The optimum location for reinforcement to control cracking and prevent differential settlement is at the top and bottom of the foundation wall in a horizontal direction. Horizontal reinforcing of this type should be considered, in addition to adhering to code-required vertical reinforcement. By placing horizontal reinforcement, the wall acts as a deep beam, even after cracks initially form due to shrinkage during the concrete’s curing process. If the wall is adequately tied (or doweled to the footing), then the reinforcement in the bottom of the wall may be placed horizontally along the length of the footing. The reinforcement at the top of the wall is known in masonry construction as a bond beam. Alternatively, truss-type reinforcing wire may also be used between horizontal courses of masonry block.

Epoxy Sealant for Masonry Cracks

An epoxy sealant can be injected into cracks in masonry foundation walls. Inspectors often find cracks in poured concrete foundation walls. Typically, these cracks are shrinkage cracks and not an indication of major structural problems. The only problem other than the cosmetic appearance of shrinkage cracks in a poured concrete foundation wall is water penetration through these cracks. Epoxy sealant is an easy and relatively inexpensive solution for this potential moisture problem.

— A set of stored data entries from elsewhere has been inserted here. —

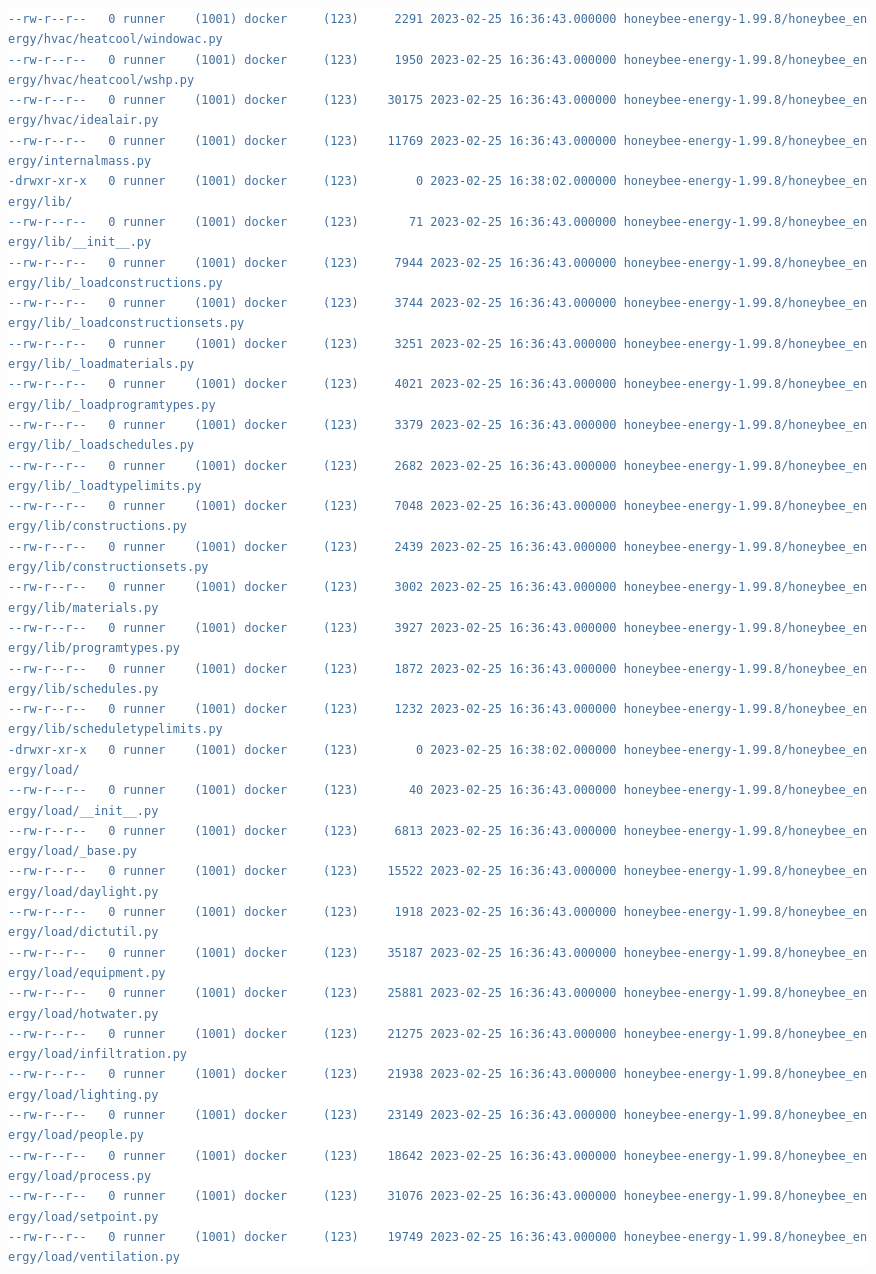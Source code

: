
 ```diff
--rw-r--r--   0 runner    (1001) docker     (123)     2291 2023-02-25 16:36:43.000000 honeybee-energy-1.99.8/honeybee_energy/hvac/heatcool/windowac.py
--rw-r--r--   0 runner    (1001) docker     (123)     1950 2023-02-25 16:36:43.000000 honeybee-energy-1.99.8/honeybee_energy/hvac/heatcool/wshp.py
--rw-r--r--   0 runner    (1001) docker     (123)    30175 2023-02-25 16:36:43.000000 honeybee-energy-1.99.8/honeybee_energy/hvac/idealair.py
--rw-r--r--   0 runner    (1001) docker     (123)    11769 2023-02-25 16:36:43.000000 honeybee-energy-1.99.8/honeybee_energy/internalmass.py
-drwxr-xr-x   0 runner    (1001) docker     (123)        0 2023-02-25 16:38:02.000000 honeybee-energy-1.99.8/honeybee_energy/lib/
--rw-r--r--   0 runner    (1001) docker     (123)       71 2023-02-25 16:36:43.000000 honeybee-energy-1.99.8/honeybee_energy/lib/__init__.py
--rw-r--r--   0 runner    (1001) docker     (123)     7944 2023-02-25 16:36:43.000000 honeybee-energy-1.99.8/honeybee_energy/lib/_loadconstructions.py
--rw-r--r--   0 runner    (1001) docker     (123)     3744 2023-02-25 16:36:43.000000 honeybee-energy-1.99.8/honeybee_energy/lib/_loadconstructionsets.py
--rw-r--r--   0 runner    (1001) docker     (123)     3251 2023-02-25 16:36:43.000000 honeybee-energy-1.99.8/honeybee_energy/lib/_loadmaterials.py
--rw-r--r--   0 runner    (1001) docker     (123)     4021 2023-02-25 16:36:43.000000 honeybee-energy-1.99.8/honeybee_energy/lib/_loadprogramtypes.py
--rw-r--r--   0 runner    (1001) docker     (123)     3379 2023-02-25 16:36:43.000000 honeybee-energy-1.99.8/honeybee_energy/lib/_loadschedules.py
--rw-r--r--   0 runner    (1001) docker     (123)     2682 2023-02-25 16:36:43.000000 honeybee-energy-1.99.8/honeybee_energy/lib/_loadtypelimits.py
--rw-r--r--   0 runner    (1001) docker     (123)     7048 2023-02-25 16:36:43.000000 honeybee-energy-1.99.8/honeybee_energy/lib/constructions.py
--rw-r--r--   0 runner    (1001) docker     (123)     2439 2023-02-25 16:36:43.000000 honeybee-energy-1.99.8/honeybee_energy/lib/constructionsets.py
--rw-r--r--   0 runner    (1001) docker     (123)     3002 2023-02-25 16:36:43.000000 honeybee-energy-1.99.8/honeybee_energy/lib/materials.py
--rw-r--r--   0 runner    (1001) docker     (123)     3927 2023-02-25 16:36:43.000000 honeybee-energy-1.99.8/honeybee_energy/lib/programtypes.py
--rw-r--r--   0 runner    (1001) docker     (123)     1872 2023-02-25 16:36:43.000000 honeybee-energy-1.99.8/honeybee_energy/lib/schedules.py
--rw-r--r--   0 runner    (1001) docker     (123)     1232 2023-02-25 16:36:43.000000 honeybee-energy-1.99.8/honeybee_energy/lib/scheduletypelimits.py
-drwxr-xr-x   0 runner    (1001) docker     (123)        0 2023-02-25 16:38:02.000000 honeybee-energy-1.99.8/honeybee_energy/load/
--rw-r--r--   0 runner    (1001) docker     (123)       40 2023-02-25 16:36:43.000000 honeybee-energy-1.99.8/honeybee_energy/load/__init__.py
--rw-r--r--   0 runner    (1001) docker     (123)     6813 2023-02-25 16:36:43.000000 honeybee-energy-1.99.8/honeybee_energy/load/_base.py
--rw-r--r--   0 runner    (1001) docker     (123)    15522 2023-02-25 16:36:43.000000 honeybee-energy-1.99.8/honeybee_energy/load/daylight.py
--rw-r--r--   0 runner    (1001) docker     (123)     1918 2023-02-25 16:36:43.000000 honeybee-energy-1.99.8/honeybee_energy/load/dictutil.py
--rw-r--r--   0 runner    (1001) docker     (123)    35187 2023-02-25 16:36:43.000000 honeybee-energy-1.99.8/honeybee_energy/load/equipment.py
--rw-r--r--   0 runner    (1001) docker     (123)    25881 2023-02-25 16:36:43.000000 honeybee-energy-1.99.8/honeybee_energy/load/hotwater.py
--rw-r--r--   0 runner    (1001) docker     (123)    21275 2023-02-25 16:36:43.000000 honeybee-energy-1.99.8/honeybee_energy/load/infiltration.py
--rw-r--r--   0 runner    (1001) docker     (123)    21938 2023-02-25 16:36:43.000000 honeybee-energy-1.99.8/honeybee_energy/load/lighting.py
--rw-r--r--   0 runner    (1001) docker     (123)    23149 2023-02-25 16:36:43.000000 honeybee-energy-1.99.8/honeybee_energy/load/people.py
--rw-r--r--   0 runner    (1001) docker     (123)    18642 2023-02-25 16:36:43.000000 honeybee-energy-1.99.8/honeybee_energy/load/process.py
--rw-r--r--   0 runner    (1001) docker     (123)    31076 2023-02-25 16:36:43.000000 honeybee-energy-1.99.8/honeybee_energy/load/setpoint.py
--rw-r--r--   0 runner    (1001) docker     (123)    19749 2023-02-25 16:36:43.000000 honeybee-energy-1.99.8/honeybee_energy/load/ventilation.py
```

The process is simple. First, the crack is first cleaned and exposed, and maybe even enlarged in some areas. A sealant is then applied over and along the crack. It serves as a barrier for the injection material, and also holds the injection nozzles in place so that no drilling of the foundation is necessary. The resin compound is a moisture-activated, flexible material that provides a permanent seal, even if there is future movement in the foundation. Next, the epoxy is injected. The epoxy is a two-part material consisting of resin and a hardener. When mixed, these liquids create a Super Glue®-like bond. Injecting a crack with epoxy resin is ideal in cracks where there will be little or no movement in the foundation.

Epoxy sealant can be applied at block foundation walls and at concrete floors of basements and garages.

Sealants for Through-Wall Penetrations

Utility penetrations through foundation walls should be carefully sealed on the exterior face of the wall prior to placement of waterproofing materials and backfill. High-quality urethane caulks are most suitable for this application. (Refer to Section 2.3.4 for additional information about sealants.) In addition, the wall construction should be inspected for penetrations due to voids or other problem areas (such as form ties) and appropriately repaired and sealed.